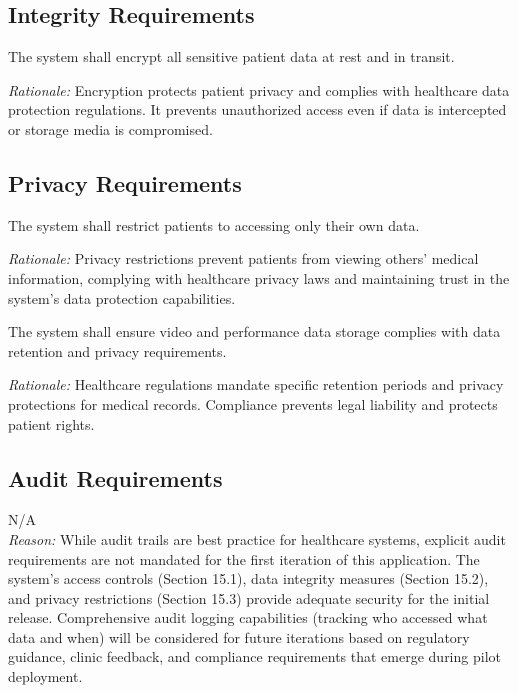 \documentclass[12pt]{article}
\newcommand{\rationale}[1]{\par\emph{Rationale:} #1}
\begin{document}
\subsection{Integrity Requirements}
\begin{reqlist}
	\item[SR-IR 1.] The system shall encrypt all sensitive patient data at rest and in transit.
	\rationale{Encryption protects patient privacy and complies with healthcare data protection regulations. It prevents unauthorized access even if data is intercepted or storage media is compromised.}
\end{reqlist}

\subsection{Privacy Requirements}
\begin{reqlist}
	\item[SR-PR 1.] The system shall restrict patients to accessing only their own data.
	\rationale{Privacy restrictions prevent patients from viewing others' medical information, complying with healthcare privacy laws and maintaining trust in the system's data protection capabilities.}
	
	\item[SR-PR 2.] The system shall ensure video and performance data storage complies with data retention and privacy requirements.
	\rationale{Healthcare regulations mandate specific retention periods and privacy protections for medical records. Compliance prevents legal liability and protects patient rights.}
\end{reqlist}

\subsection{Audit Requirements}
\noindent N/A \\
\textit{Reason:} While audit trails are best practice for healthcare systems, explicit audit requirements are not mandated for the first iteration of this application. The system's access controls (Section 15.1), data integrity measures (Section 15.2), and privacy restrictions (Section 15.3) provide adequate security for the initial release. Comprehensive audit logging capabilities (tracking who accessed what data and when) will be considered for future iterations based on regulatory guidance, clinic feedback, and compliance requirements that emerge during pilot deployment.
\end{document}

....................

*EXERCISE BRIEF*.
Would you copy each line above exactly as given, dropping any images?

*OUTPUT OF THE EXERCISE*.
 \documentclass[12pt]{article}
\newcommand{\rationale}[1]{\par\emph{Rationale:} #1}
\begin{document}
\subsection{Integrity Requirements}
\begin{reqlist}
	\item[SR-IR 1.] The system shall encrypt all sensitive patient data at rest and in transit.
	\rationale{Encryption protects patient privacy and complies with healthcare data protection regulations. It prevents unauthorized access even if data is intercepted or storage media is compromised.}
\end{reqlist}

\subsection{Privacy Requirements}
\begin{reqlist}
	\item[SR-PR 1.] The system shall restrict patients to accessing only their own data.
	\rationale{Privacy restrictions prevent patients from viewing others' medical information, complying with healthcare privacy laws and maintaining trust in the system's data protection capabilities.}
	
	\item[SR-PR 2.] The system shall ensure video and performance data storage complies with data retention and privacy requirements.
	\rationale{Healthcare regulations mandate specific retention periods and privacy protections for medical records. Compliance prevents legal liability and protects patient rights.}
\end{reqlist}

\subsection{Audit Requirements}
\noindent N/A \\
\textit{Reason:} While audit trails are best practice for healthcare systems, explicit audit requirements are not mandated for the first iteration of this application. The system's access controls (Section 15.1), data integrity measures (Section 15.2), and privacy restrictions (Section 15.3) provide adequate security for the initial release. Comprehensive audit logging capabilities (tracking who accessed what data and when) will be considered for future iterations based on regulatory guidance, clinic feedback, and compliance requirements that emerge during pilot deployment.
\end{document}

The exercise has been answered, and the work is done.